Let $\mathcal{A}$ be a commutative unital Banach algebra, $\mathcal{B} \subset \mathcal{A}$ a closed unital subalgebra, $\mathcal{I} \subset \mathcal{B}$ a closed ideal.
Is there in general a way to "identify" (soft question, perhaps) the maximal ideal spaces $\Sigma(\mathcal{B})$ and $\Sigma(\mathcal{A}/\mathcal{I})$, in terms of $\Sigma(\mathcal{A})$ and possibly some sort of other data? A couple of examples of the sort of thing I have in mind:
- If $\mathfrak{X}$ is a Banach space and $M \subset \mathfrak{X}$ a closed subspace, then $M^* \simeq \mathfrak{X}^*/M^\perp$ and $(\mathfrak{X}/M)^* \simeq M^\perp$, where $ M^\perp = \{f \in \mathfrak{X}^* \mid \forall m \in M: \, f(m) = 0\}. $
- In the special case where $\mathcal{A}$ is a $C^*$-algebra, the contravariant equivalence of categories with (compact Hausdorff spaces, continuous maps) implies that $C^*$-subalgebras of $\mathcal{A}$ correspond to quotients of $\Sigma(\mathcal{A})$, and quotients of $\mathcal{A}$ correspond to closed subspaces of $\Sigma(\mathcal{A})$.

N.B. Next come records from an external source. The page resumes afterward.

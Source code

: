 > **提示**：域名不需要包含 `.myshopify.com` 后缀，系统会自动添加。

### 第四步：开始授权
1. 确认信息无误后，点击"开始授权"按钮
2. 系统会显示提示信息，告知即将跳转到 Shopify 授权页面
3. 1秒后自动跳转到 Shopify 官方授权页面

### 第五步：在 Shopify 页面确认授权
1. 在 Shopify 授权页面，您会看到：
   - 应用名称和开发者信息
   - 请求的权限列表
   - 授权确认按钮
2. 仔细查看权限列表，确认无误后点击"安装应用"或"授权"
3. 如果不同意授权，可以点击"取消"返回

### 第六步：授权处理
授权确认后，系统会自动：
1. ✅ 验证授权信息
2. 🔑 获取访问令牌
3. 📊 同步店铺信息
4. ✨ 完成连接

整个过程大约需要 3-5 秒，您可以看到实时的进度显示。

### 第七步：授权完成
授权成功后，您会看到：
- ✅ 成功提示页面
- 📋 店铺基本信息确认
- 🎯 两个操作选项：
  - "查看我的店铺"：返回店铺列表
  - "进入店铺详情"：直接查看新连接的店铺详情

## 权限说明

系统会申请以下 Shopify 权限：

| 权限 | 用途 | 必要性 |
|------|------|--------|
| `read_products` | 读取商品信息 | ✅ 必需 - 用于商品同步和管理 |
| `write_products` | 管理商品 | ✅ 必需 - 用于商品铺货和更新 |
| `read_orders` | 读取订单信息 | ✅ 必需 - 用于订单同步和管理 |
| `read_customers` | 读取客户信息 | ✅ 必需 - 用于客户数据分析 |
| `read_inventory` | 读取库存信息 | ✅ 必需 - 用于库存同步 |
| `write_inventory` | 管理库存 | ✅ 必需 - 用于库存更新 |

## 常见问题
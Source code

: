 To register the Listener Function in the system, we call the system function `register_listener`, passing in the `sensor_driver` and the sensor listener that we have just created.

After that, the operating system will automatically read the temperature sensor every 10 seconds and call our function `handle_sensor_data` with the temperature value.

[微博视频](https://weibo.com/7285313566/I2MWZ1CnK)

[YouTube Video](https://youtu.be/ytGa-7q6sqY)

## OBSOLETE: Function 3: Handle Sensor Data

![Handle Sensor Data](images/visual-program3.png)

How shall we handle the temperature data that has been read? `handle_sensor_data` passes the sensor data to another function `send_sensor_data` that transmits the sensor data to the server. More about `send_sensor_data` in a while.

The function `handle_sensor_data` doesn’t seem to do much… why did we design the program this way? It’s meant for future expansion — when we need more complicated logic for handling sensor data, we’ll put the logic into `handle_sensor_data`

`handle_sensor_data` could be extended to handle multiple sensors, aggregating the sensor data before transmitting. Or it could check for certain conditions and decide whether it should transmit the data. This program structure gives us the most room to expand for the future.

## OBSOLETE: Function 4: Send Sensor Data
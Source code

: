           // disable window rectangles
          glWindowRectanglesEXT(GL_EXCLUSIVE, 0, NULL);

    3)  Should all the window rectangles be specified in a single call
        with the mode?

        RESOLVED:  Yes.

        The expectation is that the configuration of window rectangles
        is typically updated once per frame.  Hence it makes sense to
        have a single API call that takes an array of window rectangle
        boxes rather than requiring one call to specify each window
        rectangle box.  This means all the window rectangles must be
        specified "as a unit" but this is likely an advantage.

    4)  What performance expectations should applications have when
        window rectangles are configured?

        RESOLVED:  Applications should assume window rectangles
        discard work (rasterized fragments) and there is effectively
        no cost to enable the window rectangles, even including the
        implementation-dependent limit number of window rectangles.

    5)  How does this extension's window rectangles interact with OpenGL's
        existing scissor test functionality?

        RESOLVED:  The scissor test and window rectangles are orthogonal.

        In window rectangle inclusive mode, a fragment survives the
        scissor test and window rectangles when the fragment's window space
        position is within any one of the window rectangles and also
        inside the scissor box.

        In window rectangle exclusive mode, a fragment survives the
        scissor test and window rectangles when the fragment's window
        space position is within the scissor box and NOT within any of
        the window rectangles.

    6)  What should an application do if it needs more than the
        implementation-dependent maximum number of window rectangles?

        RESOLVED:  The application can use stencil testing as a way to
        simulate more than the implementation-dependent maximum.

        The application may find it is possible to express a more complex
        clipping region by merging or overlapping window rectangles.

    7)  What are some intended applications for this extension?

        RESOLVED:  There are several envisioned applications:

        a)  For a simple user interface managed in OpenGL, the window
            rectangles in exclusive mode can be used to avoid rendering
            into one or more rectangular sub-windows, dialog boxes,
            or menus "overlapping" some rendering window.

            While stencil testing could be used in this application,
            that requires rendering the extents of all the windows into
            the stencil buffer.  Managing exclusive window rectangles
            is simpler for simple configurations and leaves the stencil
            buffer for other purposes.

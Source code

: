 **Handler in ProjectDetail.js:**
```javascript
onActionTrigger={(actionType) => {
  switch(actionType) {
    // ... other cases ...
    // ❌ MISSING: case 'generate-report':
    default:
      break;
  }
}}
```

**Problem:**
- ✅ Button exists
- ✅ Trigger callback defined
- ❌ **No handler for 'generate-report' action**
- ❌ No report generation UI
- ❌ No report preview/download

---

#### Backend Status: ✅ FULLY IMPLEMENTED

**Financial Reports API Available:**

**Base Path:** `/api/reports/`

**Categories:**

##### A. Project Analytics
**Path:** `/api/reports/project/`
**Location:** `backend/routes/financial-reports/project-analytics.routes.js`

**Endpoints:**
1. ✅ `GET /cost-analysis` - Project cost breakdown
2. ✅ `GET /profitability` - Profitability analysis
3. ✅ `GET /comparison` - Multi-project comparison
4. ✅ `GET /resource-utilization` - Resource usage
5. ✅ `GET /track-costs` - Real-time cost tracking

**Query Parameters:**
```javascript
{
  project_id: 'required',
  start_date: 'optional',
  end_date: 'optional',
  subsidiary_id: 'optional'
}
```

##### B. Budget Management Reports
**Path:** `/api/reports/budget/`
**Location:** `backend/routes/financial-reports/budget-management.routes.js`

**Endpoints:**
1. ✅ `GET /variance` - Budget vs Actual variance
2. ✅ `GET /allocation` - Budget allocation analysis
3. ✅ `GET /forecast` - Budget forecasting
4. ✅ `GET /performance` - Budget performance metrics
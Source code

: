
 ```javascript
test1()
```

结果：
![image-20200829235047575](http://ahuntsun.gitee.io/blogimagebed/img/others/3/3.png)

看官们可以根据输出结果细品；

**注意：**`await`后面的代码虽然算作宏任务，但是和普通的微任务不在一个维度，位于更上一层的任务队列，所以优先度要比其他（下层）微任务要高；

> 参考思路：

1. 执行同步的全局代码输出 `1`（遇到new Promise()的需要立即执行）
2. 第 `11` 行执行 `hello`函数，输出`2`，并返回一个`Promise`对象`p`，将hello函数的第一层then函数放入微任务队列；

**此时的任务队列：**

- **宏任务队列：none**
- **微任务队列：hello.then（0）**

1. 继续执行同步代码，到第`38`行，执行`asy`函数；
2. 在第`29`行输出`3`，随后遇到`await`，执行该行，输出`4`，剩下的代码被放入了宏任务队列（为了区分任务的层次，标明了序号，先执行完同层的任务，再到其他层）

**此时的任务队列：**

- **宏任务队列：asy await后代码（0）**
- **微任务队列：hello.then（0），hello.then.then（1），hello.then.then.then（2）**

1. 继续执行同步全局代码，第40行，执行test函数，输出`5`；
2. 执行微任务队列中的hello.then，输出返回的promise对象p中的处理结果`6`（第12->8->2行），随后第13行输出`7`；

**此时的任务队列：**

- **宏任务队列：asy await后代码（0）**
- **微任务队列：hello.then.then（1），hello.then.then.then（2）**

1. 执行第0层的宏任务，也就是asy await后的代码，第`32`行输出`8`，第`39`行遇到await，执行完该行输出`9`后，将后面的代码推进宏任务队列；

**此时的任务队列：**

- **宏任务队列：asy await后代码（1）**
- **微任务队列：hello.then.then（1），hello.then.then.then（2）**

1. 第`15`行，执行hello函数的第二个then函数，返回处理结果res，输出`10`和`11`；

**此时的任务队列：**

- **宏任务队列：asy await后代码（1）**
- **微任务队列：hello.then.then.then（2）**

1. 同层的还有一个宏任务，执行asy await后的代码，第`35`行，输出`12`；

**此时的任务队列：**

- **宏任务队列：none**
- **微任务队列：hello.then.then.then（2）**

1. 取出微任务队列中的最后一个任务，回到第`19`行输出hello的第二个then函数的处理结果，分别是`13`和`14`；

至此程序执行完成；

Are there some sort of analogous relationships with commutative Banach algebras? An example: Viewing the disc algebra $A(\mathbb{D})$ as a closed subalgebra of $C(\mathbb{T})$, the above analogies might lead us to expect that $\Sigma(A(\mathbb{D}))$ is a quotient of $\Sigma(C(\mathbb{T}))$. But $\Sigma(A(\mathbb{D})) \simeq \overline{\mathbb{D}}$ while $\Sigma(C(\mathbb{T})) \simeq \mathbb{T}$, so it looks like in this case the relationship is a subspace rather than a quotient (and going the other direction).